<<<<

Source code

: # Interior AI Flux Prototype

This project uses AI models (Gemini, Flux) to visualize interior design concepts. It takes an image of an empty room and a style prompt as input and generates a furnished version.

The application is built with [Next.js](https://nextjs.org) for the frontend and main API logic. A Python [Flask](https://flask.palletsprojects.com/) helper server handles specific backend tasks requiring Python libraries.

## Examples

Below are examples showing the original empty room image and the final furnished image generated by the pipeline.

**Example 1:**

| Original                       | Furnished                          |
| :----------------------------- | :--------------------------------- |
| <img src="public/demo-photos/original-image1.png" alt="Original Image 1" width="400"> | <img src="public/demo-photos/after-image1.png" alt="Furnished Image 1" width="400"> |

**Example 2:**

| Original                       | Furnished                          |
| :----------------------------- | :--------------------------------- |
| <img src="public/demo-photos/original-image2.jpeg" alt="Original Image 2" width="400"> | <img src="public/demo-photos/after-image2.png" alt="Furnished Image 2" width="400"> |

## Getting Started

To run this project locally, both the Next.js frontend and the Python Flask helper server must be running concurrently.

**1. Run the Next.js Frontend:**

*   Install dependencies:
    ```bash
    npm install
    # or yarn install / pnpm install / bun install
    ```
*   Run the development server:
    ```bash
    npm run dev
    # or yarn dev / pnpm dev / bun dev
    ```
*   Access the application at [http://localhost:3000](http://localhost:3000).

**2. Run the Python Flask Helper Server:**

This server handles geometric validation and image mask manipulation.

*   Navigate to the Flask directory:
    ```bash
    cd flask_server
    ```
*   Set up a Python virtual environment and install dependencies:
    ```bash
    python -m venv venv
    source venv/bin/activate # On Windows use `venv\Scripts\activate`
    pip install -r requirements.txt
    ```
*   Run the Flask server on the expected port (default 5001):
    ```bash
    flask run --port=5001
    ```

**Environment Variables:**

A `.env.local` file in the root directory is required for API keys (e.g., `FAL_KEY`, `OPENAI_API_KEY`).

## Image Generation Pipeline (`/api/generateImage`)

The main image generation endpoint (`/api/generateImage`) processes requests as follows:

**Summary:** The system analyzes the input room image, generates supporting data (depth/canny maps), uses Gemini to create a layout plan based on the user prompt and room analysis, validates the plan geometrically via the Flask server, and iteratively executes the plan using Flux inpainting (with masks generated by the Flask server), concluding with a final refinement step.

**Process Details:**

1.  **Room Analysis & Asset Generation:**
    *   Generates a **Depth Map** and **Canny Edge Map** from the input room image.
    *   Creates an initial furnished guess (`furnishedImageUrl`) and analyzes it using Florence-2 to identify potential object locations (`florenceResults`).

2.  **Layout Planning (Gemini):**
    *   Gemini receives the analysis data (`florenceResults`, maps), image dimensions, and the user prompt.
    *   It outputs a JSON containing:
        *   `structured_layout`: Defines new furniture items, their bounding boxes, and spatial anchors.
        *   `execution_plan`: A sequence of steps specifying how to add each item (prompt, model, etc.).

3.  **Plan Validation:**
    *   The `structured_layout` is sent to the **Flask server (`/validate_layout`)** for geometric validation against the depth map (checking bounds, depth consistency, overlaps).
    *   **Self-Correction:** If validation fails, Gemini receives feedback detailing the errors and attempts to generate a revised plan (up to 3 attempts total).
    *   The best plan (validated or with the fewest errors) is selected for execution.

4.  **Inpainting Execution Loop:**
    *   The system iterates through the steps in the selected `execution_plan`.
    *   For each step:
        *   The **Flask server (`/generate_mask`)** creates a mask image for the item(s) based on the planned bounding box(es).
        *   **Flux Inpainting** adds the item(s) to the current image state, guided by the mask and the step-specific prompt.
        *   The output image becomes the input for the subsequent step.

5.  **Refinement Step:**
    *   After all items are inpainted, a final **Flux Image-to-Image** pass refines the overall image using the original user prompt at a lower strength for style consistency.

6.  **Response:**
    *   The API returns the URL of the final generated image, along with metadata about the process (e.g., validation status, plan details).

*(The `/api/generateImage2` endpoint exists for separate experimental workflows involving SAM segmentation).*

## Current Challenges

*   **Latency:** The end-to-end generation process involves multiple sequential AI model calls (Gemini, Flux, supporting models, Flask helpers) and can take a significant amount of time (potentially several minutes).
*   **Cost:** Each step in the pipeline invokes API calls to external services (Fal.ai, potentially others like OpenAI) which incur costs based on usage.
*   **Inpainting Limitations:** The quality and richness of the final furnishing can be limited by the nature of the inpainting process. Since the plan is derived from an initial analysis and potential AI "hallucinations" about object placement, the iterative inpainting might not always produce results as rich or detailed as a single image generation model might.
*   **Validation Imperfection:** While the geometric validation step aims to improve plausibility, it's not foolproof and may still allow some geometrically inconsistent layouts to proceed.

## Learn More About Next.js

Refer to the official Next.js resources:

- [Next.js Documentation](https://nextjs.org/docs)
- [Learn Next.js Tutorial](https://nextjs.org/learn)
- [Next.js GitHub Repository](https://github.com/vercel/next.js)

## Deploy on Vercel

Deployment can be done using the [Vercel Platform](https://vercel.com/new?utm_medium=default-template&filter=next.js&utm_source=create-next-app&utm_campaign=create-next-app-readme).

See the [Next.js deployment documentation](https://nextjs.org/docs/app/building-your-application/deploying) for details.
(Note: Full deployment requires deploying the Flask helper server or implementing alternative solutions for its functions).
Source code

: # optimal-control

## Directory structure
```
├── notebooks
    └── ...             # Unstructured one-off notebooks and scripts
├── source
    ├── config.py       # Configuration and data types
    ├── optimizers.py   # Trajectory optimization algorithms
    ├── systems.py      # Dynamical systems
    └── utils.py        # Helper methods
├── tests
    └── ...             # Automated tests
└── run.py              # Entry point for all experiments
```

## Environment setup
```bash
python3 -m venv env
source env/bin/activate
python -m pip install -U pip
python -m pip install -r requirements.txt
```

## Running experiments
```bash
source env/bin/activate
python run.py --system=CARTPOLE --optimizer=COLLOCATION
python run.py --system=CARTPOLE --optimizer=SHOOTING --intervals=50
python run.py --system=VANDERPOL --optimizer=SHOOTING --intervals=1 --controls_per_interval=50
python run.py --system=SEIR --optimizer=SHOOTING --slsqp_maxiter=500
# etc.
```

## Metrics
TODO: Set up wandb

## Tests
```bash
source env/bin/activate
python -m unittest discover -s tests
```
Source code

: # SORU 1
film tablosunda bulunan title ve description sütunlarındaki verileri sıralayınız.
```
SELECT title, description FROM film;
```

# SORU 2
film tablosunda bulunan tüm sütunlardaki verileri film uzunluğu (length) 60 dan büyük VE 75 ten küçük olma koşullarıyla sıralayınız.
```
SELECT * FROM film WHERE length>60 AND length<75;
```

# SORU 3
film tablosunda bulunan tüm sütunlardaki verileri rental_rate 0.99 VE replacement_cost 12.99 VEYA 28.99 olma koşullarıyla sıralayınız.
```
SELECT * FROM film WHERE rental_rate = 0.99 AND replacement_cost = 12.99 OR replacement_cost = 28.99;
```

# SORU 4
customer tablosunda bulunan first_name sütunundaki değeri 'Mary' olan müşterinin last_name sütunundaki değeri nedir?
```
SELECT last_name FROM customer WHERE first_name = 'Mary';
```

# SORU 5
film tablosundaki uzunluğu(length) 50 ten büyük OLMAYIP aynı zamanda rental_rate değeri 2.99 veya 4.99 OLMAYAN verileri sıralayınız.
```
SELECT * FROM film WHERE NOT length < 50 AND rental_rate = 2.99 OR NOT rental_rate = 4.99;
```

>>>>

WORK REQUIRED: Write the entries out again verbatim, every one of them.

EXERCISE ANSWER:
Source code

: # Interior AI Flux Prototype

This project uses AI models (Gemini, Flux) to visualize interior design concepts. It takes an image of an empty room and a style prompt as input and generates a furnished version.

The application is built with [Next.js](https://nextjs.org) for the frontend and main API logic. A Python [Flask](https://flask.palletsprojects.com/) helper server handles specific backend tasks requiring Python libraries.

## Examples

Below are examples showing the original empty room image and the final furnished image generated by the pipeline.

**Example 1:**

| Original                       | Furnished                          |
| :----------------------------- | :--------------------------------- |
| <img src="public/demo-photos/original-image1.png" alt="Original Image 1" width="400"> | <img src="public/demo-photos/after-image1.png" alt="Furnished Image 1" width="400"> |

**Example 2:**

| Original                       | Furnished                          |
| :----------------------------- | :--------------------------------- |
| <img src="public/demo-photos/original-image2.jpeg" alt="Original Image 2" width="400"> | <img src="public/demo-photos/after-image2.png" alt="Furnished Image 2" width="400"> |

## Getting Started

To run this project locally, both the Next.js frontend and the Python Flask helper server must be running concurrently.

**1. Run the Next.js Frontend:**

*   Install dependencies:
    ```bash
    npm install
    # or yarn install / pnpm install / bun install
    ```
*   Run the development server:
    ```bash
    npm run dev
    # or yarn dev / pnpm dev / bun dev
    ```
*   Access the application at [http://localhost:3000](http://localhost:3000).

**2. Run the Python Flask Helper Server:**

This server handles geometric validation and image mask manipulation.

*   Navigate to the Flask directory:
    ```bash
    cd flask_server
    ```
*   Set up a Python virtual environment and install dependencies:
    ```bash
    python -m venv venv
    source venv/bin/activate # On Windows use `venv\Scripts\activate`
    pip install -r requirements.txt
    ```
*   Run the Flask server on the expected port (default 5001):
    ```bash
    flask run --port=5001
    ```

**Environment Variables:**

A `.env.local` file in the root directory is required for API keys (e.g., `FAL_KEY`, `OPENAI_API_KEY`).

## Image Generation Pipeline (`/api/generateImage`)

The main image generation endpoint (`/api/generateImage`) processes requests as follows:

**Summary:** The system analyzes the input room image, generates supporting data (depth/canny maps), uses Gemini to create a layout plan based on the user prompt and room analysis, validates the plan geometrically via the Flask server, and iteratively executes the plan using Flux inpainting (with masks generated by the Flask server), concluding with a final refinement step.

**Process Details:**

1.  **Room Analysis & Asset Generation:**
    *   Generates a **Depth Map** and **Canny Edge Map** from the input room image.
    *   Creates an initial furnished guess (`furnishedImageUrl`) and analyzes it using Florence-2 to identify potential object locations (`florenceResults`).

2.  **Layout Planning (Gemini):**
    *   Gemini receives the analysis data (`florenceResults`, maps), image dimensions, and the user prompt.
    *   It outputs a JSON containing:
        *   `structured_layout`: Defines new furniture items, their bounding boxes, and spatial anchors.
        *   `execution_plan`: A sequence of steps specifying how to add each item (prompt, model, etc.).

3.  **Plan Validation:**
    *   The `structured_layout` is sent to the **Flask server (`/validate_layout`)** for geometric validation against the depth map (checking bounds, depth consistency, overlaps).
    *   **Self-Correction:** If validation fails, Gemini receives feedback detailing the errors and attempts to generate a revised plan (up to 3 attempts total).
    *   The best plan (validated or with the fewest errors) is selected for execution.

4.  **Inpainting Execution Loop:**
    *   The system iterates through the steps in the selected `execution_plan`.
    *   For each step:
        *   The **Flask server (`/generate_mask`)** creates a mask image for the item(s) based on the planned bounding box(es).
        *   **Flux Inpainting** adds the item(s) to the current image state, guided by the mask and the step-specific prompt.
        *   The output image becomes the input for the subsequent step.

5.  **Refinement Step:**
    *   After all items are inpainted, a final **Flux Image-to-Image** pass refines the overall image using the original user prompt at a lower strength for style consistency.

6.  **Response:**
    *   The API returns the URL of the final generated image, along with metadata about the process (e.g., validation status, plan details).

*(The `/api/generateImage2` endpoint exists for separate experimental workflows involving SAM segmentation).*

## Current Challenges

*   **Latency:** The end-to-end generation process involves multiple sequential AI model calls (Gemini, Flux, supporting models, Flask helpers) and can take a significant amount of time (potentially several minutes).
*   **Cost:** Each step in the pipeline invokes API calls to external services (Fal.ai, potentially others like OpenAI) which incur costs based on usage.
*   **Inpainting Limitations:** The quality and richness of the final furnishing can be limited by the nature of the inpainting process. Since the plan is derived from an initial analysis and potential AI "hallucinations" about object placement, the iterative inpainting might not always produce results as rich or detailed as a single image generation model might.
*   **Validation Imperfection:** While the geometric validation step aims to improve plausibility, it's not foolproof and may still allow some geometrically inconsistent layouts to proceed.

## Learn More About Next.js

Refer to the official Next.js resources:

- [Next.js Documentation](https://nextjs.org/docs)
- [Learn Next.js Tutorial](https://nextjs.org/learn)
- [Next.js GitHub Repository](https://github.com/vercel/next.js)

## Deploy on Vercel

Deployment can be done using the [Vercel Platform](https://vercel.com/new?utm_medium=default-template&filter=next.js&utm_source=create-next-app&utm_campaign=create-next-app-readme).

See the [Next.js deployment documentation](https://nextjs.org/docs/app/building-your-application/deploying) for details.
(Note: Full deployment requires deploying the Flask helper server or implementing alternative solutions for its functions).
Source code

: # optimal-control

## Directory structure
```
├── notebooks
    └── ...             # Unstructured one-off notebooks and scripts
├── source
    ├── config.py       # Configuration and data types
    ├── optimizers.py   # Trajectory optimization algorithms
    ├── systems.py      # Dynamical systems
    └── utils.py        # Helper methods
├── tests
    └── ...             # Automated tests
└── run.py              # Entry point for all experiments
```

## Environment setup
```bash
python3 -m venv env
source env/bin/activate
python -m pip install -U pip
python -m pip install -r requirements.txt
```

## Running experiments
```bash
source env/bin/activate
python run.py --system=CARTPOLE --optimizer=COLLOCATION
python run.py --system=CARTPOLE --optimizer=SHOOTING --intervals=50
python run.py --system=VANDERPOL --optimizer=SHOOTING --intervals=1 --controls_per_interval=50
python run.py --system=SEIR --optimizer=SHOOTING --slsqp_maxiter=500
# etc.
```

## Metrics
TODO: Set up wandb

## Tests
```bash
source env/bin/activate
python -m unittest discover -s tests
```
Source code

: # SORU 1
film tablosunda bulunan title ve description sütunlarındaki verileri sıralayınız.
```
SELECT title, description FROM film;
```

# SORU 2
film tablosunda bulunan tüm sütunlardaki verileri film uzunluğu (length) 60 dan büyük VE 75 ten küçük olma koşullarıyla sıralayınız.
```
SELECT * FROM film WHERE length>60 AND length<75;
```

# SORU 3
film tablosunda bulunan tüm sütunlardaki verileri rental_rate 0.99 VE replacement_cost 12.99 VEYA 28.99 olma koşullarıyla sıralayınız.
```
SELECT * FROM film WHERE rental_rate = 0.99 AND replacement_cost = 12.99 OR replacement_cost = 28.99;
```

# SORU 4
customer tablosunda bulunan first_name sütunundaki değeri 'Mary' olan müşterinin last_name sütunundaki değeri nedir?
```
SELECT last_name FROM customer WHERE first_name = 'Mary';
```

# SORU 5
film tablosundaki uzunluğu(length) 50 ten büyük OLMAYIP aynı zamanda rental_rate değeri 2.99 veya 4.99 OLMAYAN verileri sıralayınız.
```
SELECT * FROM film WHERE NOT length < 50 AND rental_rate = 2.99 OR NOT rental_rate = 4.99;
```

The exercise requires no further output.